Discover CMS Datasets

Discover CMS Datasets#

Learning Objectives

Learn how to search NASA earth data collections programatically in Python
Learn how to restrict search results by space (study area) and time (project period).
Plot data extent/boundaries in a map
Download data files of interest.

In this tutorial, we will use earthaccess Python module to search for CMS datasets.

import earthaccess
import pandas as pd
import geopandas as gpd
import re
import matplotlib.pyplot as plt
from shapely.geometry import box
from geodatasets import get_path
from collections import Counter
from wordcloud import WordCloud

Search datasets by project#

Let’s use earthaccess module’s search_datasets API to search for datasets published under the CMS project. search_datasets will return a list DataCollection from NASA’s Common Metadata Repository (CMR) API.

datasets = earthaccess.search_datasets(project="CMS")
print(f"Total Datasets found: {len(datasets)}")

Total Datasets found: 168

First convert the above search results into a pandas dataframe. Converting to a pandas dataframe will streamline the query of the dataset search results.

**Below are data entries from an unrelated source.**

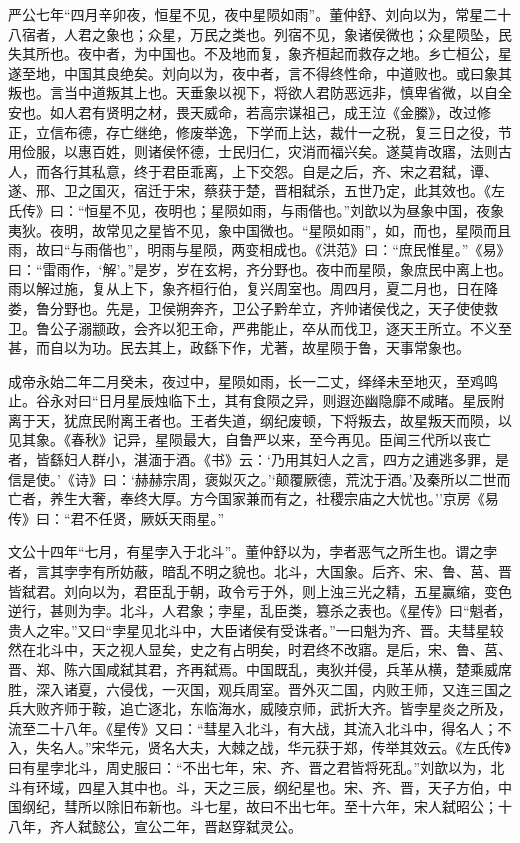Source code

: \documentclass[]{article}
\begin{document}
严公七年``四月辛卯夜，恒星不见，夜中星陨如雨''。董仲舒、刘向以为，常星二十八宿者，人君之象也；众星，万民之类也。列宿不见，象诸侯微也；众星陨坠，民失其所也。夜中者，为中国也。不及地而复，象齐桓起而救存之地。乡亡桓公，星遂至地，中国其良绝矣。刘向以为，夜中者，言不得终性命，中道败也。或曰象其叛也。言当中道叛其上也。天垂象以视下，将欲人君防恶远非，慎卑省微，以自全安也。如人君有贤明之材，畏天威命，若高宗谋祖己，成王泣《金縢》，改过修正，立信布德，存亡继绝，修废举逸，下学而上达，裁什一之税，复三日之役，节用俭服，以惠百姓，则诸侯怀德，士民归仁，灾消而福兴矣。遂莫肯改寤，法则古人，而各行其私意，终于君臣乖离，上下交怨。自是之后，齐、宋之君弑，谭、遂、邢、卫之国灭，宿迁于宋，蔡获于楚，晋相弑杀，五世乃定，此其效也。《左氏传》曰：``恒星不见，夜明也；星陨如雨，与雨偕也。''刘歆以为昼象中国，夜象夷狄。夜明，故常见之星皆不见，象中国微也。``星陨如雨''，如，而也，星陨而且雨，故曰``与雨偕也''，明雨与星陨，两变相成也。《洪范》曰：``庶民惟星。''《易》曰：``雷雨作，`解'。''是岁，岁在玄枵，齐分野也。夜中而星陨，象庶民中离上也。雨以解过施，复从上下，象齐桓行伯，复兴周室也。周四月，夏二月也，日在降娄，鲁分野也。先是，卫侯朔奔齐，卫公子黔牟立，齐帅诸侯伐之，天子使使救卫。鲁公子溺颛政，会齐以犯王命，严弗能止，卒从而伐卫，逐天王所立。不义至甚，而自以为功。民去其上，政繇下作，尤著，故星陨于鲁，天事常象也。

成帝永始二年二月癸未，夜过中，星陨如雨，长一二丈，绎绎未至地灭，至鸡鸣止。谷永对曰``日月星辰烛临下土，其有食陨之异，则遐迩幽隐靡不咸睹。星辰附离于天，犹庶民附离王者也。王者失道，纲纪废顿，下将叛去，故星叛天而陨，以见其象。《春秋》记异，星陨最大，自鲁严以来，至今再见。臣闻三代所以丧亡者，皆繇妇人群小，湛湎于酒。《书》云：`乃用其妇人之言，四方之逋逃多罪，是信是使。'《诗》曰：`赫赫宗周，褒姒灭之。'`颠覆厥德，荒沈于酒。'及秦所以二世而亡者，养生大奢，奉终大厚。方今国家兼而有之，社稷宗庙之大忧也。''京房《易传》曰：``君不任贤，厥妖天雨星。''

文公十四年``七月，有星孛入于北斗''。董仲舒以为，孛者恶气之所生也。谓之孛者，言其孛孛有所妨蔽，暗乱不明之貌也。北斗，大国象。后齐、宋、鲁、莒、晋皆弑君。刘向以为，君臣乱于朝，政令亏于外，则上浊三光之精，五星赢缩，变色逆行，甚则为孛。北斗，人君象；孛星，乱臣类，篡杀之表也。《星传》曰``魁者，贵人之牢。''又曰``孛星见北斗中，大臣诸侯有受诛者。''一曰魁为齐、晋。夫彗星较然在北斗中，天之视人显矣，史之有占明矣，时君终不改寤。是后，宋、鲁、莒、晋、郑、陈六国咸弑其君，齐再弑焉。中国既乱，夷狄并侵，兵革从横，楚乘威席胜，深入诸夏，六侵伐，一灭国，观兵周室。晋外灭二国，内败王师，又连三国之兵大败齐师于鞍，追亡逐北，东临海水，威陵京师，武折大齐。皆孛星炎之所及，流至二十八年。《星传》又曰：``彗星入北斗，有大战，其流入北斗中，得名人；不入，失名人。''宋华元，贤名大夫，大棘之战，华元获于郑，传举其效云。《左氏传》曰有星孛北斗，周史服曰：``不出七年，宋、齐、晋之君皆将死乱。''刘歆以为，北斗有环域，四星入其中也。斗，天之三辰，纲纪星也。宋、齐、晋，天子方伯，中国纲纪，彗所以除旧布新也。斗七星，故曰不出七年。至十六年，宋人弑昭公；十八年，齐人弑懿公，宣公二年，晋赵穿弑灵公。
\end{document}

def convert_list_gdf(datag):
    """converts List[] to geopandas dataframe"""
    # create pandas dataframe from json
    df = pd.json_normalize([vars(granule)['render_dict'] for granule in datag])
    # keep only last string of the column names
    df.columns=df.columns.str.split('.').str[-1]
    return df
    
df = convert_list_gdf(datasets)

Spatial extent of datasets#

NASA’s CMR also stores the bounding coordinates of the data collections. Now, let’s convert the pandas dataframe df we created above into a geopandas dataframe and plot the bounding box of each data collection.

def convert_umm_bbox(b):
    """converts UMM bounding rectangles"""
    try:
        return box(b[0]['WestBoundingCoordinate'], 
              b[0]['SouthBoundingCoordinate'],
              b[0]['EastBoundingCoordinate'], 
              b[0]['NorthBoundingCoordinate'])
    except TypeError as e:
        return None
        
df['geometry'] = df['BoundingRectangles'].apply(convert_umm_bbox)
gdf = gpd.GeoDataFrame(df, geometry="geometry", crs="EPSG:4326")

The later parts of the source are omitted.